Questions: Types of Unemployment and the Natural Rate
5 questions to test your understanding
Score: 0 / 5
Question 1 Multiple Choice
Automation displaces thousands of factory workers, causing a sharp rise in unemployment. The government responds with a large fiscal stimulus package to boost aggregate demand. Why is this policy likely to fail?
AFiscal stimulus always takes too long to implement to address any kind of unemployment
BThe unemployed workers lack the skills demanded by available jobs — demand stimulus creates spending, not retraining
CFiscal stimulus will worsen frictional unemployment by reducing the time workers spend searching for good matches
DStimulus packages are designed only for cyclical unemployment caused by recessions, not automation
The key insight is that different types of unemployment require different policy responses. Structural unemployment arises from a skills or location mismatch between workers and available jobs — in this case, automation has eliminated the specific jobs these workers are trained for. Demand stimulus creates more spending in the economy, which can create jobs, but not necessarily jobs that match the displaced workers' skills. Structural unemployment requires supply-side responses: retraining programs, educational investment, or relocation assistance. Applying demand stimulus to a structural problem is like treating a broken bone with aspirin — it addresses a symptom but not the cause.
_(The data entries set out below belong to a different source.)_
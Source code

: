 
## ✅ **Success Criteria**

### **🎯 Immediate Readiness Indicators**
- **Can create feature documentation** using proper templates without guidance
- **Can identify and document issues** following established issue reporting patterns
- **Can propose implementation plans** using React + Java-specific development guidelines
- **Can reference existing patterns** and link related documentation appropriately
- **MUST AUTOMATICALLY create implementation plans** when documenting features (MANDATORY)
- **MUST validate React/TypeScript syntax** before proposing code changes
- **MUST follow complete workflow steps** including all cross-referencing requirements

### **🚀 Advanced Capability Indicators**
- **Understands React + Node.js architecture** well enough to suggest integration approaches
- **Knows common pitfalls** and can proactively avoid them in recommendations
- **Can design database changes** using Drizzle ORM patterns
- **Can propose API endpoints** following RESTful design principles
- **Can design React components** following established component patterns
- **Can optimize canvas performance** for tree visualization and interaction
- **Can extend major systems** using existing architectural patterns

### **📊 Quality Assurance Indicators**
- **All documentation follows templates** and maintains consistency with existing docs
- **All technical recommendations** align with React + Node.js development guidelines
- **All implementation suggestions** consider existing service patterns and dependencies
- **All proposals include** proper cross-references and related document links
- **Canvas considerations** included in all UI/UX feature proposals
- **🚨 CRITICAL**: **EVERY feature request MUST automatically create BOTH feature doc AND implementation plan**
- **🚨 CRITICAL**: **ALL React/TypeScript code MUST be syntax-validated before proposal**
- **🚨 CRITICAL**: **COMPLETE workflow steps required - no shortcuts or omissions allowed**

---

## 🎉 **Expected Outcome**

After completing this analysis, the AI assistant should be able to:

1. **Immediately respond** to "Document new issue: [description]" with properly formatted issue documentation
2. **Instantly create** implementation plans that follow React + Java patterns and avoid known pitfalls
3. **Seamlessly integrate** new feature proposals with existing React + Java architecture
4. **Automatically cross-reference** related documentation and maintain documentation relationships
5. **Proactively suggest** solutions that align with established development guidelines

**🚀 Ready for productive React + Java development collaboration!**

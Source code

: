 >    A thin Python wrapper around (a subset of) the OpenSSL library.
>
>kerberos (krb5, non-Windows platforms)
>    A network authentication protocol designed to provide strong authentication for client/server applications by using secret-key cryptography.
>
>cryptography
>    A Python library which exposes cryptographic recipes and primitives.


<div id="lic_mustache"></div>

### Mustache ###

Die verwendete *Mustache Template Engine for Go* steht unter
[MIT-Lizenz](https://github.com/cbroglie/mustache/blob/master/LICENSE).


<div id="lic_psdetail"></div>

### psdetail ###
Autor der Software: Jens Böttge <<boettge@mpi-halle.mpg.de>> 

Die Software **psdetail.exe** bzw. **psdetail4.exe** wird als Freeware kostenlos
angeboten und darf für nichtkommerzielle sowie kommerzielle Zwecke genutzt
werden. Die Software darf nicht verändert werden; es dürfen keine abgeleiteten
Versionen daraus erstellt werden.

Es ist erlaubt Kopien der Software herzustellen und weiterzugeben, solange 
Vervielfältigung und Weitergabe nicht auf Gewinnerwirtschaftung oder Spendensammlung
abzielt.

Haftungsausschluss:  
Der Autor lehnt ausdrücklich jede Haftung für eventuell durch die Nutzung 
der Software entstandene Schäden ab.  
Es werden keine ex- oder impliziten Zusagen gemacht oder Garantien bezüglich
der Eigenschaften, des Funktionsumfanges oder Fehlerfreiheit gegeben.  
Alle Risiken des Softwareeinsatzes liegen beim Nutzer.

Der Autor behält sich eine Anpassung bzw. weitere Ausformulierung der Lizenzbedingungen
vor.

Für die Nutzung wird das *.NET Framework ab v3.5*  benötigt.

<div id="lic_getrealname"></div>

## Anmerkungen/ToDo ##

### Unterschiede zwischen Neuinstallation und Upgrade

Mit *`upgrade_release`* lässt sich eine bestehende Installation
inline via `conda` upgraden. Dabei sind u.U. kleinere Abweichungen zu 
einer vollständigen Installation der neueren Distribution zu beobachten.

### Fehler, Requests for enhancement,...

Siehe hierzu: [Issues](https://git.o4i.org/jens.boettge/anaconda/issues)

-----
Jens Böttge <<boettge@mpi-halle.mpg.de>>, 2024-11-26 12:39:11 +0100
Question 2 Multiple Choice
The economy reaches its natural rate of unemployment (NAIRU). The central bank, wanting to push unemployment even lower, cuts interest rates aggressively. What is the most likely outcome?
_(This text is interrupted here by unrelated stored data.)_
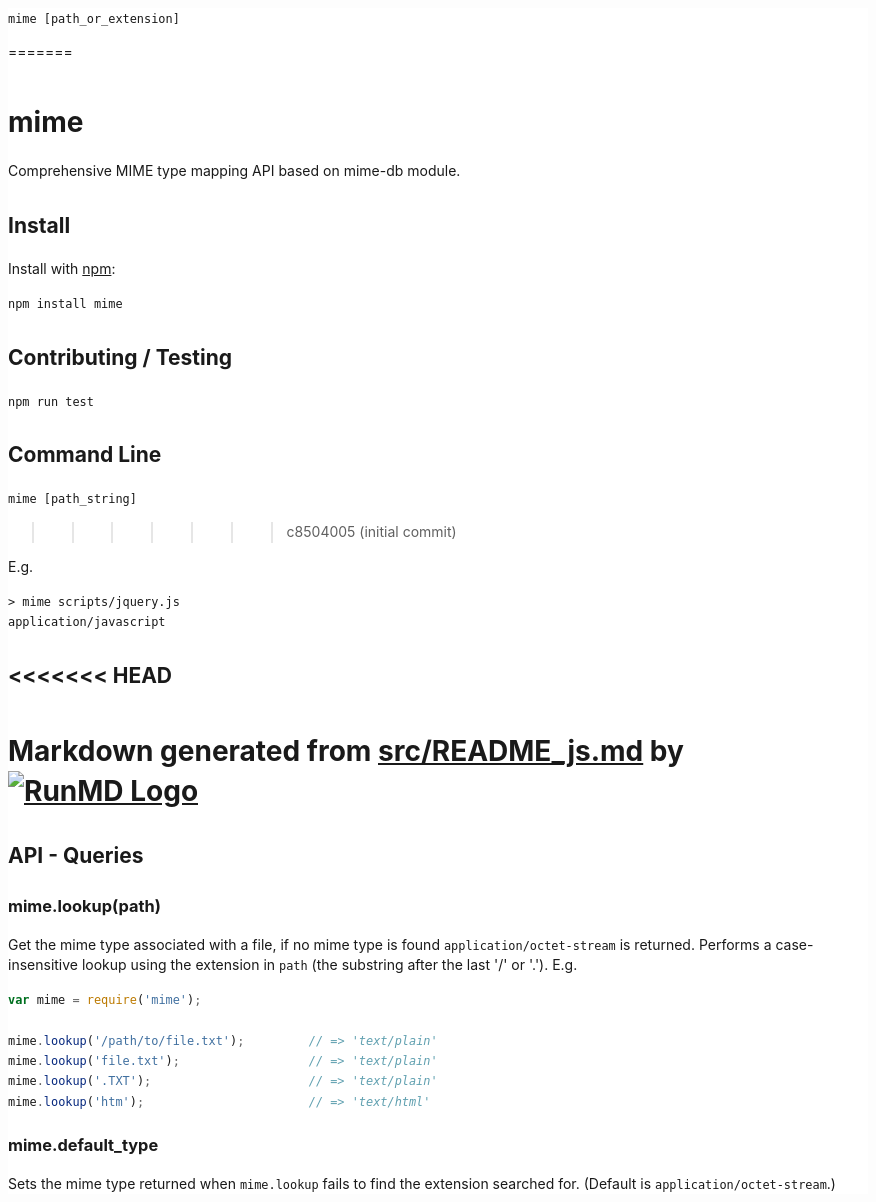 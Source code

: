    mime [path_or_extension]
=======
# mime

Comprehensive MIME type mapping API based on mime-db module.

## Install

Install with [npm](http://github.com/isaacs/npm):

    npm install mime

## Contributing / Testing

    npm run test

## Command Line

    mime [path_string]
>>>>>>> c8504005 (initial commit)

E.g.

    > mime scripts/jquery.js
    application/javascript

<<<<<<< HEAD
----
Markdown generated from [src/README_js.md](src/README_js.md) by [![RunMD Logo](http://i.imgur.com/h0FVyzU.png)](https://github.com/broofa/runmd)
=======
## API - Queries

### mime.lookup(path)
Get the mime type associated with a file, if no mime type is found `application/octet-stream` is returned. Performs a case-insensitive lookup using the extension in `path` (the substring after the last '/' or '.').  E.g.

```js
var mime = require('mime');

mime.lookup('/path/to/file.txt');         // => 'text/plain'
mime.lookup('file.txt');                  // => 'text/plain'
mime.lookup('.TXT');                      // => 'text/plain'
mime.lookup('htm');                       // => 'text/html'
```

### mime.default_type
Sets the mime type returned when `mime.lookup` fails to find the extension searched for. (Default is `application/octet-stream`.)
AUnemployment falls further as more businesses expand hiring across all sectors
BUnemployment stays the same — monetary policy has no effect at the natural rate
CInflation accelerates — demand stimulus at full capacity bids up wages and prices without creating new sustainable employment
DStructural unemployment decreases as lower interest rates fund retraining programs
The natural rate is precisely the floor below which policymakers cannot push unemployment without triggering accelerating inflation. At the natural rate, only frictional and structural unemployment remain — there is no cyclical unemployment left to eliminate. Further demand stimulus does not match more workers to better jobs; it simply increases spending with no new productive capacity to absorb it, bidding up wages and prices. This is the central insight behind NAIRU: it defines the boundary between beneficial anti-recession policy and inflationary overreach.
Question 3 True / False
The 'natural' rate of unemployment is fixed by permanent economic forces and can seldom be changed by institutional or policy interventions.
TTrue
FFalse
Answer: False
The natural rate is called 'natural' not because it is fixed or optimal, but because it is the rate prevailing when no cyclical unemployment exists. It is composed of frictional and structural unemployment, both of which can shift over time. More generous unemployment insurance tends to extend job search duration, raising the frictional component. Better education and retraining programs reduce skills mismatches, lowering the structural component. Demographic shifts, technological change, and labor market regulations all move the natural rate. Calling it 'natural' is potentially misleading — it is an equilibrium concept, not a law of nature.
Question 4 True / False
Frictional unemployment is a healthy sign that the labor market is functioning — some search time helps workers and employers find better-quality matches.
TTrue
FFalse
Answer: True
Unlike cyclical unemployment (a pure economic loss during downturns) or structural unemployment (a costly mismatch requiring intervention), frictional unemployment reflects normal market activity. A recent graduate who turns down the first job offer to find a better fit, or a skilled programmer who quits to search for better opportunities, are both frictionally unemployed — and their search time may produce a higher-quality match for both worker and employer. Eliminating frictional unemployment would require workers to accept any available job immediately, which would reduce match quality and likely lower productivity and wages in the long run.
Question 5 Short Answer
Why can demand-side fiscal or monetary stimulus eliminate cyclical unemployment but not structural unemployment?
Think about your answer, then reveal below.
Model answer: Cyclical unemployment is caused by insufficient aggregate demand — businesses cut workers because there is not enough spending to justify production at full capacity. Demand stimulus directly addresses this cause: more spending means more production, which means more hiring. Structural unemployment is caused by a mismatch between workers' skills and employers' needs — demand stimulus creates more spending and more job openings, but not necessarily openings that match the skills of the unemployed workers. A laid-off coal miner cannot immediately take a software engineering job just because the economy is growing. Structural unemployment requires supply-side interventions that change the workers' skills or location, not just the level of aggregate demand.
This distinction is one of the most practically important in macroeconomics. Policymakers who misdiagnose structural unemployment as cyclical may apply repeated rounds of demand stimulus that fail to reduce unemployment but successfully generate inflation — precisely the NAIRU scenario. Correct diagnosis requires identifying which type of unemployment is driving the aggregate number.